Determine how many of the lines below include "align", then respond with that number and no other text.

- Opening Delimiter -

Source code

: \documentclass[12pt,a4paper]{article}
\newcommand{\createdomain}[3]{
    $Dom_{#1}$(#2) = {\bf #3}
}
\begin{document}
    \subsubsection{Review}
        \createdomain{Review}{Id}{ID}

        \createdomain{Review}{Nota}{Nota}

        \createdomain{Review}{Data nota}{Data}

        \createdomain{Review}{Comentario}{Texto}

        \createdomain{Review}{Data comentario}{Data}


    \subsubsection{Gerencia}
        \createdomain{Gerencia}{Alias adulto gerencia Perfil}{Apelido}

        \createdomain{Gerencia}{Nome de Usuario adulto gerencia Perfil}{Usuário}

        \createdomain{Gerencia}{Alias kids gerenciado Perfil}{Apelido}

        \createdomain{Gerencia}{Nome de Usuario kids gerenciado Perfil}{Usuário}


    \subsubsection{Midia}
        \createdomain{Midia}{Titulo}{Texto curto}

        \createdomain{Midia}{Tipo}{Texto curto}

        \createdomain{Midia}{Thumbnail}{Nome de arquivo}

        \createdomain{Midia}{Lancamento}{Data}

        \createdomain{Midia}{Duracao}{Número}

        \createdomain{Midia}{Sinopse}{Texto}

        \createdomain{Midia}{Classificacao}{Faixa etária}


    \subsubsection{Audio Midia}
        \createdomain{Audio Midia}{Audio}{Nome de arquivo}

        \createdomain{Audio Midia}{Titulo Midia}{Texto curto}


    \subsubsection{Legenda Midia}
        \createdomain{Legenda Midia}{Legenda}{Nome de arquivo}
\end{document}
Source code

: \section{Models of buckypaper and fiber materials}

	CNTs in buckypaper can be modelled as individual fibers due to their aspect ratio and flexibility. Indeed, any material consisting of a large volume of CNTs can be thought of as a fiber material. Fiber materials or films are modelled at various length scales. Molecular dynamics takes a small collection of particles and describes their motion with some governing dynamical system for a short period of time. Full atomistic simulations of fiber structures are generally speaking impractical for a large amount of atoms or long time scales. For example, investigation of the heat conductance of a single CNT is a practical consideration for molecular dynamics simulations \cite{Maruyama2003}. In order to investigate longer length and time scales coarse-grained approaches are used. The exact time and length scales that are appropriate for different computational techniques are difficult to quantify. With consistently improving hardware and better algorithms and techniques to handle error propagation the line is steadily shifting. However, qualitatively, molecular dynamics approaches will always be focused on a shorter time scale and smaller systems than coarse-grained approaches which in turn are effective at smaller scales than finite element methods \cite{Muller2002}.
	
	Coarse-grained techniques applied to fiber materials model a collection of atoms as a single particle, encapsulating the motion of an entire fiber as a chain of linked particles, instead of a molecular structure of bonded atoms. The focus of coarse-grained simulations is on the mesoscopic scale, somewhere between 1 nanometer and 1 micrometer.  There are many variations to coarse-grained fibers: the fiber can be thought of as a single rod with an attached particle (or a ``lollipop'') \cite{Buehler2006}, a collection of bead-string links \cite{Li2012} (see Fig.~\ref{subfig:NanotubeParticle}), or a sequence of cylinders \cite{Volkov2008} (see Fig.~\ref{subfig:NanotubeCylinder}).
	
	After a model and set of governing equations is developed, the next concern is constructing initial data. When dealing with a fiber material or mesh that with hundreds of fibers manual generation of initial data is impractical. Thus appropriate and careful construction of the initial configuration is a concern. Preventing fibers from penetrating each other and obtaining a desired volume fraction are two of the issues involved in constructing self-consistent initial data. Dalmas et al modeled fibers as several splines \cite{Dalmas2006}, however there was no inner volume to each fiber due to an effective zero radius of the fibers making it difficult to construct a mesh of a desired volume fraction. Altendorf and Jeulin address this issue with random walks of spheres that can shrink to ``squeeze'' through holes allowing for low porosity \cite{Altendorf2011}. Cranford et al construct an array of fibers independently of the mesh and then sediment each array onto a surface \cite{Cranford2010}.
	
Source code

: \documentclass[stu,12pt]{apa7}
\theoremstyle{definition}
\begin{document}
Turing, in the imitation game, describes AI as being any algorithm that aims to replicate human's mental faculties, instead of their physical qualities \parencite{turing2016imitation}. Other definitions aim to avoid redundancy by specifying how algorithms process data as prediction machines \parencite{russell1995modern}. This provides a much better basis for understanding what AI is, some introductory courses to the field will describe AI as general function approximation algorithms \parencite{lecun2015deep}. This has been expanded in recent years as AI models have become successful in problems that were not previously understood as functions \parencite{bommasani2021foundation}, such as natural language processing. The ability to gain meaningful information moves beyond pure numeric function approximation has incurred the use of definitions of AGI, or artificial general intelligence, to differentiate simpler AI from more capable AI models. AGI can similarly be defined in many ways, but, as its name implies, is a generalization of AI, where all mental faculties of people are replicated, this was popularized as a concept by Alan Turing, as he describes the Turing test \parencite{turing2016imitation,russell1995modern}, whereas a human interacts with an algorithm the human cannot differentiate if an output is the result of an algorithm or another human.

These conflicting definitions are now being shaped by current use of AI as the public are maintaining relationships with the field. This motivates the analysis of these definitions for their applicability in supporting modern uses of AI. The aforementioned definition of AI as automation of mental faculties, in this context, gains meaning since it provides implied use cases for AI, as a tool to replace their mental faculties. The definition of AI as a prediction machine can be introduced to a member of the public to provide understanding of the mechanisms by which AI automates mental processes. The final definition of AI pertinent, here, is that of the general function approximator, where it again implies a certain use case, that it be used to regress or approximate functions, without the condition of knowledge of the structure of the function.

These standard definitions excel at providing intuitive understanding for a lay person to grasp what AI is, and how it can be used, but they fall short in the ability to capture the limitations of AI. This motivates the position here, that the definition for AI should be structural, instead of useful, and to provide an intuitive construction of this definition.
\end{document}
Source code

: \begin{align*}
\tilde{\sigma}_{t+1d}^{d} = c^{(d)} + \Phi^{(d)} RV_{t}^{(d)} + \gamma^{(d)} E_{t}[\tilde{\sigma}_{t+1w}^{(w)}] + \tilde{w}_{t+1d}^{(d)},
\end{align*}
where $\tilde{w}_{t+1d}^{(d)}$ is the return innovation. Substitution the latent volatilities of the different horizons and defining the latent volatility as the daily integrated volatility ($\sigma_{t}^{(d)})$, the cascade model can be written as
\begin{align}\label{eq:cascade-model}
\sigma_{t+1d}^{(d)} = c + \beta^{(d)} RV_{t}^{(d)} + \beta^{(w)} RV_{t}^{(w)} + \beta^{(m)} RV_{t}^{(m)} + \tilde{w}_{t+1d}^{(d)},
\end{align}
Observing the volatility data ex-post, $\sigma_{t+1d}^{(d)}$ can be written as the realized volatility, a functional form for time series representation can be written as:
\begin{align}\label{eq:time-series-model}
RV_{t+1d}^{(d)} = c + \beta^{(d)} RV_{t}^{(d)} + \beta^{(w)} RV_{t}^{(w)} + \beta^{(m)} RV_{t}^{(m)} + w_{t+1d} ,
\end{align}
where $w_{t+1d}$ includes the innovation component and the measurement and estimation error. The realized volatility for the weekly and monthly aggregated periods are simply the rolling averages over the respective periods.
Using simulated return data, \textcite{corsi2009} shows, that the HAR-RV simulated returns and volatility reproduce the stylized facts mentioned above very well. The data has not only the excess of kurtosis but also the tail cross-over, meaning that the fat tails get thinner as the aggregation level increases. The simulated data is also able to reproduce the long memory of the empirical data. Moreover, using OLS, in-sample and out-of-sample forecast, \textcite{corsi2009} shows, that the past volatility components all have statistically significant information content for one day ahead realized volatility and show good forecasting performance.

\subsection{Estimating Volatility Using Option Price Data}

- Closing Delimiter -
- Opening Delimiter -

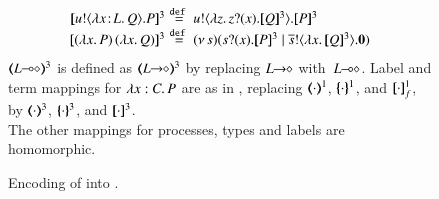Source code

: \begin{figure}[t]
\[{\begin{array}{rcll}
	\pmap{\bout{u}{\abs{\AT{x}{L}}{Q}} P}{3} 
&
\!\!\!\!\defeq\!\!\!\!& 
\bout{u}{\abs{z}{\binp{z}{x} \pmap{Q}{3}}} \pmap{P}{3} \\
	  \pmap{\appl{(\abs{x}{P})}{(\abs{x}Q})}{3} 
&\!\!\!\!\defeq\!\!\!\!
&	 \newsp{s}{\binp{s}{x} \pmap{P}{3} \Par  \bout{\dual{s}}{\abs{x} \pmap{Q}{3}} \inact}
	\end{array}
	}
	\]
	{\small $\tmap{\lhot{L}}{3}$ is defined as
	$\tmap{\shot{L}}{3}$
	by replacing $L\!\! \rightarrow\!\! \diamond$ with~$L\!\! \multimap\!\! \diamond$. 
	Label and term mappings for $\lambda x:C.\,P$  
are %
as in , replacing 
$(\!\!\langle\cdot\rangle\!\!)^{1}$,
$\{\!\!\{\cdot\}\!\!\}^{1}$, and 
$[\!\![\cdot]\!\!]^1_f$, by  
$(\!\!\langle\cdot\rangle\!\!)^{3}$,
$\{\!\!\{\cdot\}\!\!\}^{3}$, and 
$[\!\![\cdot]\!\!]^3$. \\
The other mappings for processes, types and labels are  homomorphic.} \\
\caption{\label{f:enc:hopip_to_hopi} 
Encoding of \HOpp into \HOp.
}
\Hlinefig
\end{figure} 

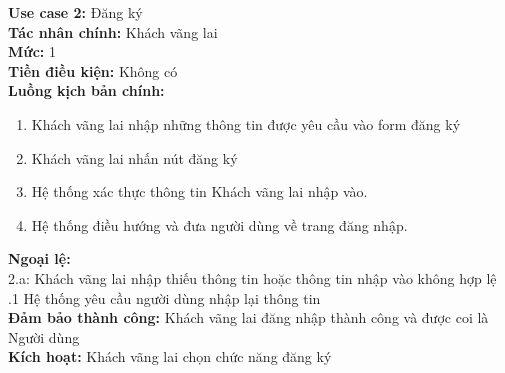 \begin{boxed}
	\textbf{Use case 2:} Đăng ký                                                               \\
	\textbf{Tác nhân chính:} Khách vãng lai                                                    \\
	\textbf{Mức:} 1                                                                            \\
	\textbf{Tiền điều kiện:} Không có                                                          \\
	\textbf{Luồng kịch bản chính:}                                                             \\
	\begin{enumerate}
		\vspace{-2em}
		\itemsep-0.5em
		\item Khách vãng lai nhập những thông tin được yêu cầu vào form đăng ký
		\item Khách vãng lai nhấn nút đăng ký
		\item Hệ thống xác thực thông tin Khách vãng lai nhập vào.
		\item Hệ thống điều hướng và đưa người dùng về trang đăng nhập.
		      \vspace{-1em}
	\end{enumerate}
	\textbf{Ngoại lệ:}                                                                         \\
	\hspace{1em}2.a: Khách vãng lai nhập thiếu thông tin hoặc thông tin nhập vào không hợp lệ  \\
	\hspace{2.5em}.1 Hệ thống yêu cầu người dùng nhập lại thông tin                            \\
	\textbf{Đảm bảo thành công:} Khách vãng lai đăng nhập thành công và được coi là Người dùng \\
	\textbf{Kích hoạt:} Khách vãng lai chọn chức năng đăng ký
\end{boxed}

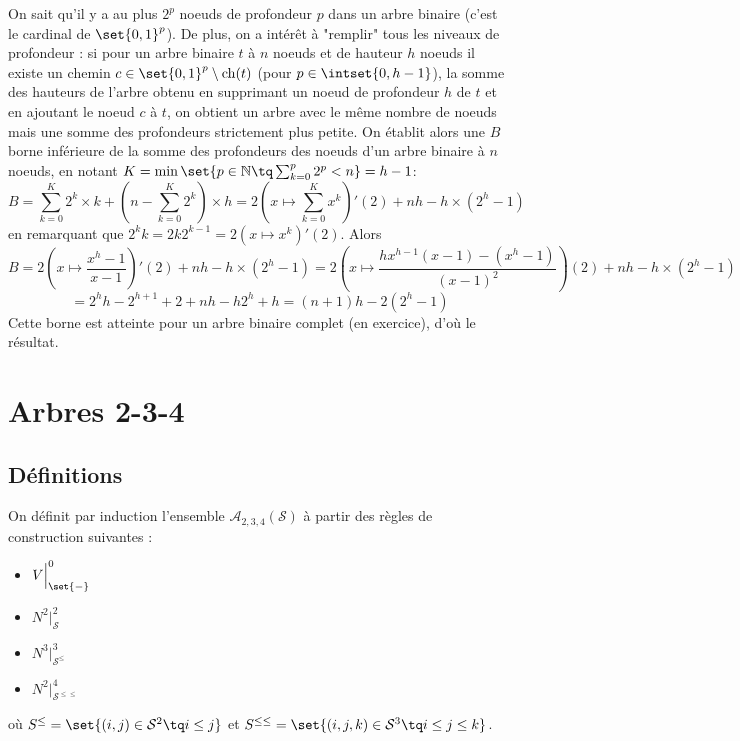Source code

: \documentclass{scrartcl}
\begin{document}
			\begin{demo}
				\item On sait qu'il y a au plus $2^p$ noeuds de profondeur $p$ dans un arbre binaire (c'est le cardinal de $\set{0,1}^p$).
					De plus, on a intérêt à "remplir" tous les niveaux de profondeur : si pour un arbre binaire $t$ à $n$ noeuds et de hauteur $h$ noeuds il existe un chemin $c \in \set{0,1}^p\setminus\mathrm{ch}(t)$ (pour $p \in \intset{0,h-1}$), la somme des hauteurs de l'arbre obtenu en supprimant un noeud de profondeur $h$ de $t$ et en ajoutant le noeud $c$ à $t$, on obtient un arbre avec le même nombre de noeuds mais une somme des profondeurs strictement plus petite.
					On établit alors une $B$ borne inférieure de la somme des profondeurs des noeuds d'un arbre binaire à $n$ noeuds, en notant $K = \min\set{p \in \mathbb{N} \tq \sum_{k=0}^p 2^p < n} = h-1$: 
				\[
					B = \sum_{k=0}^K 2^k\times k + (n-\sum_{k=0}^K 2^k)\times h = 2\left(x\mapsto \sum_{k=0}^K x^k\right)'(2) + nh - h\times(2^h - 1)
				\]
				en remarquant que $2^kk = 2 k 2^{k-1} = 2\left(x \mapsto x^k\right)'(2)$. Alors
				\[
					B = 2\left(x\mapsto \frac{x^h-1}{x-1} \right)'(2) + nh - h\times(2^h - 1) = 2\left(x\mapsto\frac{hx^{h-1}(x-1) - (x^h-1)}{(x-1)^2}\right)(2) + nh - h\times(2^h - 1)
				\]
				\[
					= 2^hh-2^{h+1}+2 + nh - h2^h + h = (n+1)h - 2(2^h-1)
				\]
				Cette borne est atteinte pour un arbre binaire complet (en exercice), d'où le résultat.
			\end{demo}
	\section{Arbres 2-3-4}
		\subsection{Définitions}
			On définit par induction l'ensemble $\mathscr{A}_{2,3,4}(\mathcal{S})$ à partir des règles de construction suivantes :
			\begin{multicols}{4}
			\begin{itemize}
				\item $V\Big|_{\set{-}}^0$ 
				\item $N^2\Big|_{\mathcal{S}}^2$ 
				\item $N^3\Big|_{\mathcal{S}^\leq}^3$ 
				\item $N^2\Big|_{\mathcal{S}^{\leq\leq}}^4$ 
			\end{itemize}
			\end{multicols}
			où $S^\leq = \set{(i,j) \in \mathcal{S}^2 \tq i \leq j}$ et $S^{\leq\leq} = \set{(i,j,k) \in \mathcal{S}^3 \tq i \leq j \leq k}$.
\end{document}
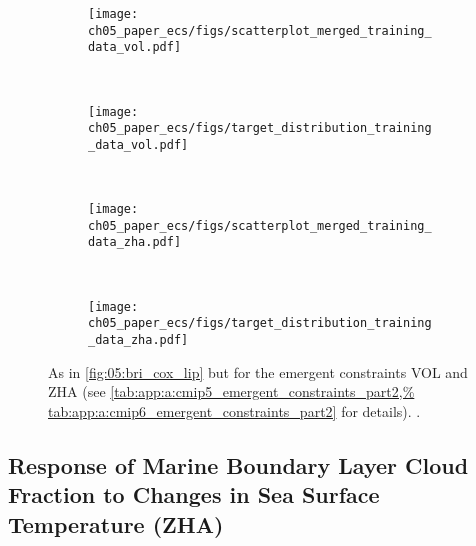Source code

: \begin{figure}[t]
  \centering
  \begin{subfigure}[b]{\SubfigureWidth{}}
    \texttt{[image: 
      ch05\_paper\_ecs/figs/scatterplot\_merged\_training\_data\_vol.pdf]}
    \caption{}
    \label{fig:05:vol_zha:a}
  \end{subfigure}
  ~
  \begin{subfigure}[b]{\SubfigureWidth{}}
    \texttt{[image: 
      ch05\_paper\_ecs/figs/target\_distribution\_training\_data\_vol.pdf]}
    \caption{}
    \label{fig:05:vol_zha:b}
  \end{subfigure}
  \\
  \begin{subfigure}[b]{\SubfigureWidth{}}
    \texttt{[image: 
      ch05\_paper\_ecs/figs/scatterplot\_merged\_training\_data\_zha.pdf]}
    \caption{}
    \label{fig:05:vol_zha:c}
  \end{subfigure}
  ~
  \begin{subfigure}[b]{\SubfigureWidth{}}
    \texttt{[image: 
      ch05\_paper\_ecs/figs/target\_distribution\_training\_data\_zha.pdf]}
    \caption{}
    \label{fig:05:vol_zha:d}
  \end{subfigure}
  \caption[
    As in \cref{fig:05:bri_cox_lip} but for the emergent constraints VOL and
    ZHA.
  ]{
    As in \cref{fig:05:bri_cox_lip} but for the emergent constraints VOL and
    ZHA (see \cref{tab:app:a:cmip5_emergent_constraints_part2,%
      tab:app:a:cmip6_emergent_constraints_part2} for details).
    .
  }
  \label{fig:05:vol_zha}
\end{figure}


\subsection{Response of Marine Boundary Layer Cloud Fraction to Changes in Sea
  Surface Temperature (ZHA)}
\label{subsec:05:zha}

- Closing Delimiter -

- **Expected output**
6